There was a statistically significant difference between the PI-RADS score and the biopsy result (p = 0.012). PI-RADS III lesions are mostly benign, and the higher the PI-RADS score, the higher the rate of prostate cancer detection.

The cancer detection rates in the 2020 study by Lefevre et al. [14] in France were 0.9% (2/21), 59% (16/27), and 81% (13/16) for PI-RADS III, IV, and V, respectively. Sarkis et al. [15] also reported in 2020 in France that the detection rates for PIRADS scores III, IV, and V were 10.8%, 44.2%, and 96.5%, respectively.

Since the PI-RADS score allows the risk of a patient having a clinically significant lesion to be assessed [16], the greater the suspicion, the greater the risk of the patient having a malignant lesion. MRI, therefore, remains an essential examination to avoid non-contributory biopsies in patients at low risk of developing prostate cancer.

5. Conclusion

MRI has good sensitivity for detecting prostate cancer but lacks specificity.

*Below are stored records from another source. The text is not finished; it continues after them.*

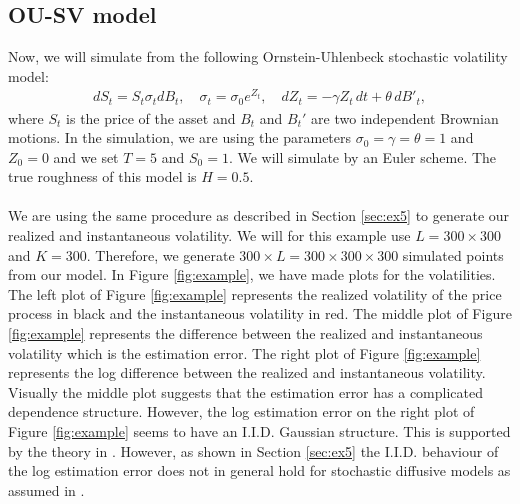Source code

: \documentclass{article}
\begin{document}
\subsection{OU-SV model}
Now, we will simulate from the following Ornstein-Uhlenbeck stochastic volatility model:
\begin{align}
dS_t = S_t \sigma_t dB_t, \quad \sigma_t = \sigma_0 e^{Z_t}, \quad dZ_t = -\gamma Z_t \, dt + \theta \, dB'_t, \label{eq:ousv}
\end{align}
where $S_t$ is the price of the asset and $B_t$ and $B_t'$ are two independent Brownian motions. In the simulation, we are using the parameters $\sigma_0=\gamma=\theta=1$ and $Z_0=0$ and we set $T=5$ and $S_0=1$. We will simulate by an Euler scheme. The true roughness of this model is $H=0.5$.\\\\
We are using the same procedure as described in Section \ref{sec:ex5} to generate our realized and instantaneous volatility. We will for this example use $L=300\times 300$ and $K=300$. Therefore, we generate $300\times L=300\times 300 \times 300$ simulated points from our model. In Figure \ref{fig:example}, we have made plots for the volatilities. The left plot of Figure \ref{fig:example} represents the realized volatility of the price process in black and the instantaneous volatility in red. The middle plot of Figure \ref{fig:example} represents the difference between the realized and instantaneous volatility which is the estimation error. The right plot of Figure \ref{fig:example} represents the log difference between the realized and instantaneous volatility. Visually the middle plot suggests that the estimation error has a complicated dependence structure. However, the log estimation error on the right plot of Figure \ref{fig:example} seems to have an I.I.D. Gaussian structure. This is supported by the theory in \cite{fukasawa}. However, as shown in Section \ref{sec:ex5} the I.I.D. behaviour of the log estimation error does not in general hold for stochastic diffusive models as assumed in \cite{fukasawa}. 
\end{document}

A negative MRI does not rule out a diagnosis of prostate cancer. However, its good sensitivity would be useful in guiding prostate biopsies to suspicious areas in order to ensure early diagnosis. It remains a useful test for avoiding inconclusive biopsies in patients at low risk of developing prostate cancer.

Conflicts of Interest

The authors declare no conflicts of interest regarding the publication of this paper.